(Dataset excerpts)

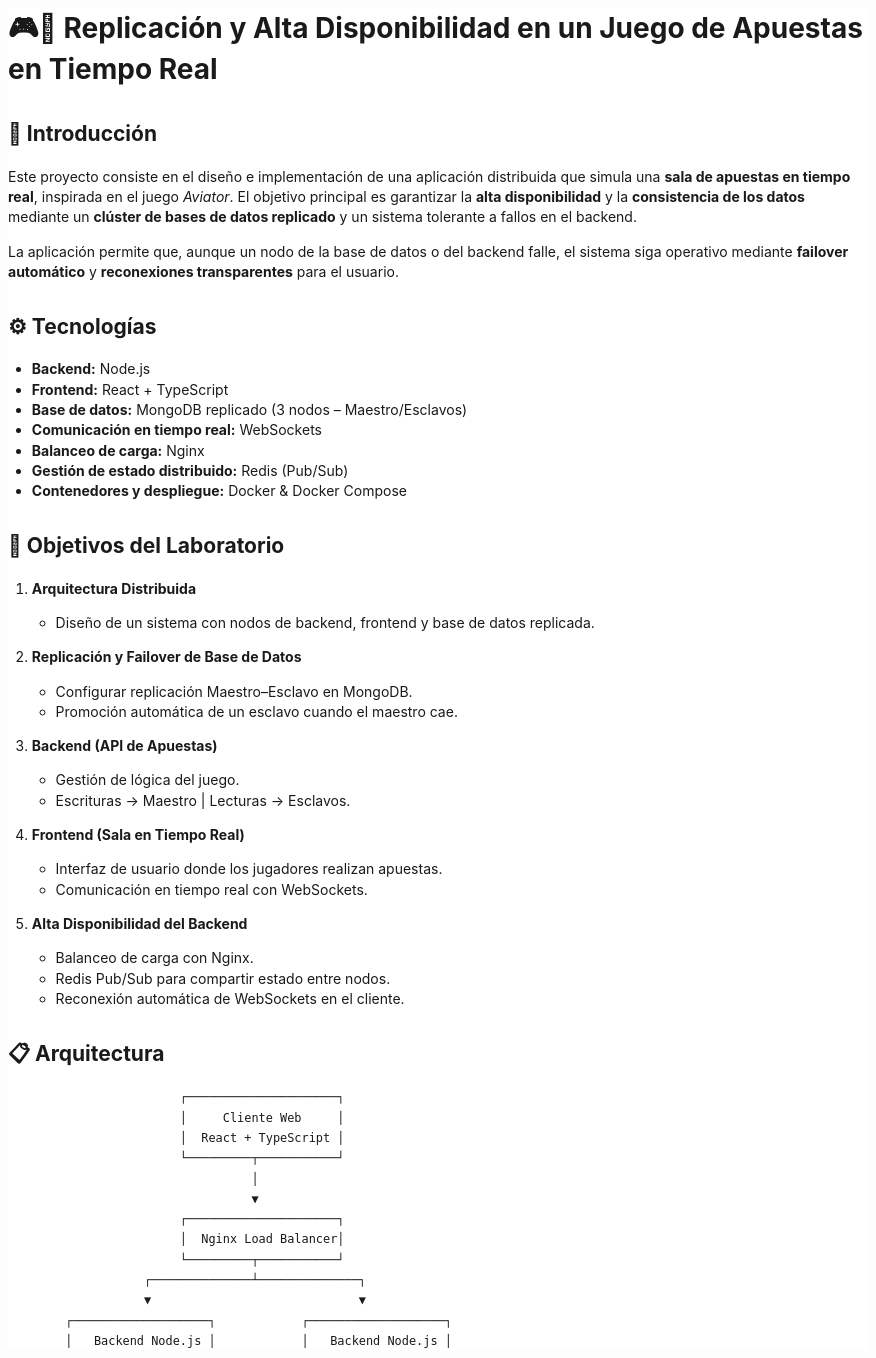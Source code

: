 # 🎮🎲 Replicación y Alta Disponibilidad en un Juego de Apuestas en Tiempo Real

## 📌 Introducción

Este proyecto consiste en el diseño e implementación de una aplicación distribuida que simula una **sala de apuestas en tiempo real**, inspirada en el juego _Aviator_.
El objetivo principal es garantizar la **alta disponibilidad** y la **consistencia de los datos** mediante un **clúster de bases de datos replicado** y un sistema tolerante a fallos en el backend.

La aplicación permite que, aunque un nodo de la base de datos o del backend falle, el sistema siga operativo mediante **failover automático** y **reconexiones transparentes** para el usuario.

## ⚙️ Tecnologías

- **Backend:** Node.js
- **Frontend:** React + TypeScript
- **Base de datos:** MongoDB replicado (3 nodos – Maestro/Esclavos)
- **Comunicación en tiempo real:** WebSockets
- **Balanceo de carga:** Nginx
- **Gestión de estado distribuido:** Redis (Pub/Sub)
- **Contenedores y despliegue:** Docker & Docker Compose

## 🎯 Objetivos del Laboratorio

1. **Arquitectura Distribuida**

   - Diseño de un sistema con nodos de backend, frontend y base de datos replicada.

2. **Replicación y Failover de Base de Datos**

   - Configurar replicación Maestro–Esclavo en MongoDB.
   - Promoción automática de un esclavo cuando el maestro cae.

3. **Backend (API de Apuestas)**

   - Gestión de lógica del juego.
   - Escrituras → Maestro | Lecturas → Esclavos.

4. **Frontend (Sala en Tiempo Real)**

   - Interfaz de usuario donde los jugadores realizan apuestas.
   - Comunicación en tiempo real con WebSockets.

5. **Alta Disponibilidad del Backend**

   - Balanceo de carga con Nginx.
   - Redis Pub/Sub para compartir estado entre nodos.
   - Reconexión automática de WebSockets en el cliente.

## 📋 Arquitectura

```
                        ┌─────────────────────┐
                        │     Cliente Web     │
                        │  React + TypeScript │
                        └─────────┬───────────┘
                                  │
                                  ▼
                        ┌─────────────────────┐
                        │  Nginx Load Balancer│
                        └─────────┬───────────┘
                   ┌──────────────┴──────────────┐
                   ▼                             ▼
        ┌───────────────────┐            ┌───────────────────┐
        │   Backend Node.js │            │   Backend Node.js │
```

== Your objective ==
Nothing but the lines from the one with "- Comunicación en" through the last line of the records above should be retyped, and those word for word.

== The answer ==
   - Comunicación en tiempo real con WebSockets.

5. **Alta Disponibilidad del Backend**

   - Balanceo de carga con Nginx.
   - Redis Pub/Sub para compartir estado entre nodos.
   - Reconexión automática de WebSockets en el cliente.

## 📋 Arquitectura

```
                        ┌─────────────────────┐
                        │     Cliente Web     │
                        │  React + TypeScript │
                        └─────────┬───────────┘
                                  │
                                  ▼
                        ┌─────────────────────┐
                        │  Nginx Load Balancer│
                        └─────────┬───────────┘
                   ┌──────────────┴──────────────┐
                   ▼                             ▼
        ┌───────────────────┐            ┌───────────────────┐
        │   Backend Node.js │            │   Backend Node.js │
```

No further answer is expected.